# Policy iteration


As a part of our quest to better understand reinforcement learning, we experiment with basic dynamic programming algorithms. 

In a previous experiment, presented in [another notebook](./maze_value_iteration.ipynb) , we covered _Value iteration_, another key dynamic programming algorithm. We illustrated an example implementation of the algorithm on a simple _grid world_ or _maze_. 

In addition, we introduced the necessary terminology and background for dynamic programming, briefly discussing for example Markov Decision Processess, policies and value functions.

This notebook continues the quest by implementing _Policy Itaration_ algorithm and illustrates the algorithm using the same examples as before. As the basics were already covered in the notebook, they are not repeated here, although we lightly elaborate the concepts specific for our implementation.

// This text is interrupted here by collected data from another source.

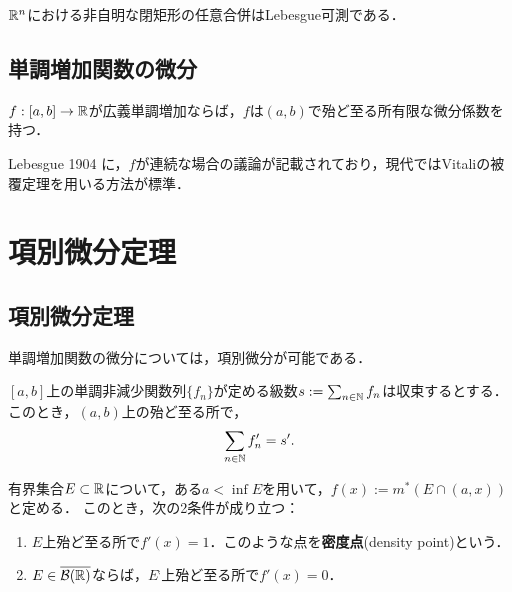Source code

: \documentclass[uplatex, dvipdfmx]{jsreport}
\begin{document}
\begin{corollary}\label{cor-Vitali}
    $\mathbb{R}^n$における非自明な閉矩形の任意合併はLebesgue可測である．
\end{corollary}

\subsection{単調増加関数の微分}

\begin{theorem}[Lebesgue]
    $f:[a,b]\to\mathbb{R}$が広義単調増加ならば，$f$は$(a,b)$で殆ど至る所有限な微分係数を持つ．
\end{theorem}
\begin{history}
    Lebesgue 1904 \cite{Lebesgue04}に，$f$が連続な場合の議論が記載されており，現代ではVitaliの被覆定理を用いる方法が標準．
\end{history}

\section{項別微分定理}

\subsection{項別微分定理}

\begin{tcolorbox}[colframe=ForestGreen, colback=ForestGreen!10!white,breakable,colbacktitle=ForestGreen!40!white,coltitle=black,fonttitle=\bfseries\sffamily,
title=]
    単調増加関数の微分については，項別微分が可能である．
\end{tcolorbox}

\begin{theorem}[Fubiniの項別微分定理 (1915)]
    $[a,b]$上の単調非減少関数列$\{f_n\}$が定める級数$s:=\sum_{n\in\mathbb{N}}f_n$は収束するとする．
    このとき，$(a,b)$上の殆ど至る所で，
    \[\sum_{n\in\mathbb{N}}f'_n=s'.\]
\end{theorem}

\begin{theorem}[Lebesgueの密度定理 (1904)]
    有界集合$E\subset\mathbb{R}$について，ある$a<\inf E$を用いて，$f(x):=m^*(E\cap(a,x))$と定める．
    このとき，次の2条件が成り立つ：
    \begin{enumerate}
        \item $E$上殆ど至る所で$f'(x)=1$．このような点を\textbf{密度点}(density point)という．
        \item $E\in\overline{\mathcal{B}(\mathbb{R})}$ならば，$E^\comp$上殆ど至る所で$f'(x)=0$．
    \end{enumerate}
\end{theorem}
\end{document}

As before, implementation of the common `Maze`building blocks are imported from another notebook, see [here](./maze_basis.ipynb).

In [None]:
import math
import numpy as np

import ipynb.fs

from ipynb.fs.defs.maze_basis import (
    Maze, Movement, 
    plot_maze, plot_policy_actions, plot_state_rewards, plot_state_values,
)

## Brief recap of policy evaluation

As [discussed](./maze_value_iteration.ipynb#Policy-evaluation-and-update-rules), the task of computing state-value function for states under policy $\pi$ is called _policy evaluation_.

The _state-value function_ of a state $s$ under policy $\pi$, denoted $V^{\pi }$, is the expected discounted return when following the policy from state $s$ onwards:

\begin{equation*}
V^{\pi }\!\left ( s \right ) =
\mathbb{E}_{\pi}\!\left [
    U_{t}\vert S_{t}=s
\right ]
\end{equation*}

The _Bellman expectation equation_ for $V^{\pi }$, gives the relation of the value of a state and its successor states as: 

\begin{equation*}
V^{\pi }\!\left ( s \right ) =
\sum_{{s}'\in\mathcal{S}}
P\left( {s}' \vert s,\pi \left(s \right ) \right )
\left( r\left (s,\pi \left(s \right ),{s}'\right )  + \gamma 
V^{\pi } \left ( {s}' \right )  \right ) 
\end{equation*}

As noted, we have an equation for each state $V^{\pi}\!\left ( s \right )$ that refers to values of subsequent states $V^{\pi}\!\left ( {s}' \right )$. For all states $s \in \mathcal{S}$, gives a system of $\left |\mathcal{S}\right |$ simultaneous linear equations with $\left |\mathcal{S}\right |$ unknowns.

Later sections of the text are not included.